Als humanitäre Hilfe bezeichnet man Maßnahmen zum Schutz und zur Versorgung von Menschen in einer humanitären Notlage, die durch eine Naturkatastrophe, eine gewalttätige Auseinandersetzungen und Krieg oder auch den Ausbruch einer Pandemie ausgelöst wurde.

Für Menschen, die aus ihren Häusern, Städten und Dörfern fliehen müssen, sind die Flüchtlingslager des UNHCR im akuten Krisenfall die erste sichere Station.
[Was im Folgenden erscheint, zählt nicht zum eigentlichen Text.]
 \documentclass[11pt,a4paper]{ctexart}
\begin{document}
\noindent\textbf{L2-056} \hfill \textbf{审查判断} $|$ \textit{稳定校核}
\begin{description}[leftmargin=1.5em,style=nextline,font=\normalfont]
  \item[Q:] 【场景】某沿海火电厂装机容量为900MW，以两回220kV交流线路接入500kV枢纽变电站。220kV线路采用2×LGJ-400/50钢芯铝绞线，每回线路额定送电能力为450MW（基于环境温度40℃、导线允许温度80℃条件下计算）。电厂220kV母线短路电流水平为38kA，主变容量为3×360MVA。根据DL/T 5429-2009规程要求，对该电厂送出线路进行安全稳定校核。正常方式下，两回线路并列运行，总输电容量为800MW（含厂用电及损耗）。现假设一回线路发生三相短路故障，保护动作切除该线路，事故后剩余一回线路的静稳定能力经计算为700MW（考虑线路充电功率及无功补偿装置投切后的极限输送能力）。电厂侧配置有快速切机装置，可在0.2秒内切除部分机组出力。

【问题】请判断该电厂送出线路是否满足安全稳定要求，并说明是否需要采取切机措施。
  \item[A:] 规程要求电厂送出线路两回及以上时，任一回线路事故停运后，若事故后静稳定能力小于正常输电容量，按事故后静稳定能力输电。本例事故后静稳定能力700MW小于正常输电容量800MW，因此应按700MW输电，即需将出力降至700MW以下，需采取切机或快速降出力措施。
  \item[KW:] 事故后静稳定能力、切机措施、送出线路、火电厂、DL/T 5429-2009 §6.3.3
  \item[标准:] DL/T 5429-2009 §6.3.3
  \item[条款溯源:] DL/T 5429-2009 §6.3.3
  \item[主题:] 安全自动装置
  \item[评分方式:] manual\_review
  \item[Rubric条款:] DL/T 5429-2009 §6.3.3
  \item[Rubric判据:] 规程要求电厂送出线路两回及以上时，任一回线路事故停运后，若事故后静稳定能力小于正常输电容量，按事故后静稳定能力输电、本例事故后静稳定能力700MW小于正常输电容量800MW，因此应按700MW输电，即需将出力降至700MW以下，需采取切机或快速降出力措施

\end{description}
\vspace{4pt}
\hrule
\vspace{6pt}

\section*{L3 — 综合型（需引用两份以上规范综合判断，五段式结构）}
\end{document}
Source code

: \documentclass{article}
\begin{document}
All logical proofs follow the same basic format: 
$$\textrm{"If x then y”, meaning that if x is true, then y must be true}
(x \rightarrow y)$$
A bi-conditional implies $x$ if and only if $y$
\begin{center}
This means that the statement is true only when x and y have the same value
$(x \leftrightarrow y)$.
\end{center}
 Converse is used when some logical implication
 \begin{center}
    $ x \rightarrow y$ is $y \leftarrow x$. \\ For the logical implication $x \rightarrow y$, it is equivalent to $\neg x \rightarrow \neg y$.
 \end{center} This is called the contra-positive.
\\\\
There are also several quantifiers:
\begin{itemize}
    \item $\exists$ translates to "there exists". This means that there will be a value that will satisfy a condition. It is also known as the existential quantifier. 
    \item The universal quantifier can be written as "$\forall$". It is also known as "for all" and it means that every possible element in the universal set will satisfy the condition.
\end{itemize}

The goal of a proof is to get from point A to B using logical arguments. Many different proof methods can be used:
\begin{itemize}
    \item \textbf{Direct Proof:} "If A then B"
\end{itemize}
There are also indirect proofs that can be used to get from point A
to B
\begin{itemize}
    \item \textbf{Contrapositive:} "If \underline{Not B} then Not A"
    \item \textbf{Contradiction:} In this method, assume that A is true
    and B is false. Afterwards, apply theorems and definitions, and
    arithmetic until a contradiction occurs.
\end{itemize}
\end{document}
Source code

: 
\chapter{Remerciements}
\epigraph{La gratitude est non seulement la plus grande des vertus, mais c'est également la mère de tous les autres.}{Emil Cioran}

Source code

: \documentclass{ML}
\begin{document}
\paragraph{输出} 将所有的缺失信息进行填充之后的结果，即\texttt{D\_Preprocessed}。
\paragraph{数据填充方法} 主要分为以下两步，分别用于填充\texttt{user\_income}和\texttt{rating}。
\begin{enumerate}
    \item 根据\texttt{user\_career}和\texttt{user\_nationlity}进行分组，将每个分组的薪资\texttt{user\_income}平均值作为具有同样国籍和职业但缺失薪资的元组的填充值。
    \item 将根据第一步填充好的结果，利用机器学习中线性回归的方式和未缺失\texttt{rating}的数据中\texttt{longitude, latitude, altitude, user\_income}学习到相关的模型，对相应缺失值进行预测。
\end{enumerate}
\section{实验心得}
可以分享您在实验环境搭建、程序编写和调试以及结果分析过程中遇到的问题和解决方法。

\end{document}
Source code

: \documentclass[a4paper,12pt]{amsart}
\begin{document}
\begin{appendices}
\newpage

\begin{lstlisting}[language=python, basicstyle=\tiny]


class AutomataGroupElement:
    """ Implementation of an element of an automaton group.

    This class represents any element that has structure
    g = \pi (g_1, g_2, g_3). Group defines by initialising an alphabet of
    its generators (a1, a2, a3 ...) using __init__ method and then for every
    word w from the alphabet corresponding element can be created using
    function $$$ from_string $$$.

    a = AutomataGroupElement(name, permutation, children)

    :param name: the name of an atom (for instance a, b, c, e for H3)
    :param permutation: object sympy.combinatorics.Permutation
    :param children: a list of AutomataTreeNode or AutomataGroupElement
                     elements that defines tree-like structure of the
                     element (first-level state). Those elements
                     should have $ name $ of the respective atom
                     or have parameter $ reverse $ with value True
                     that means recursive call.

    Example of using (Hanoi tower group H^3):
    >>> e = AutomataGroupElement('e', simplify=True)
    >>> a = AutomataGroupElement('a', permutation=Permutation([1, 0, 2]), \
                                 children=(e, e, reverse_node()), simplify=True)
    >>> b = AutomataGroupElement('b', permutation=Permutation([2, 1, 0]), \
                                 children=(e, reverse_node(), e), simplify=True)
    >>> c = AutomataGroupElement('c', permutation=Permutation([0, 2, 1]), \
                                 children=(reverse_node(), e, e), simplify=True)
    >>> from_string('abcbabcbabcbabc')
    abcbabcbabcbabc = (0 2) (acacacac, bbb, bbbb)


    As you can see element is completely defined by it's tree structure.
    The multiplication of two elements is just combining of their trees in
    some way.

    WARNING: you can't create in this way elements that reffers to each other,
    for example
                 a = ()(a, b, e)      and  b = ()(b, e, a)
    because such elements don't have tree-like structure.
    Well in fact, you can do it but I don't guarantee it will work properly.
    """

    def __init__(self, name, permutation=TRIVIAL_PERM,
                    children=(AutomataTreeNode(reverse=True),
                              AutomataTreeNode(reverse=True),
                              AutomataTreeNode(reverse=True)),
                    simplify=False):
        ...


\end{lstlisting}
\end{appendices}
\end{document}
Innerhalb kürzester Zeit müssen dort die wichtigsten Hilfsgüter vor Ort sein, von Zelten über Nahrungsmittel bis zu Medikamenten und notwendigen Haushaltsgegenständen wie Geschirr, Matratzen, Eimer und vieles mehr.

Über eine Erstversorgung der Menschen hinaus, beinhalten die Maßnahmen der humanitären Hilfe, neben der Registrierung, dem Aufbau und der Versorgung von Flüchtlingslagern auch die Koordinierung der notwendigen Hilfsmaßnahmen.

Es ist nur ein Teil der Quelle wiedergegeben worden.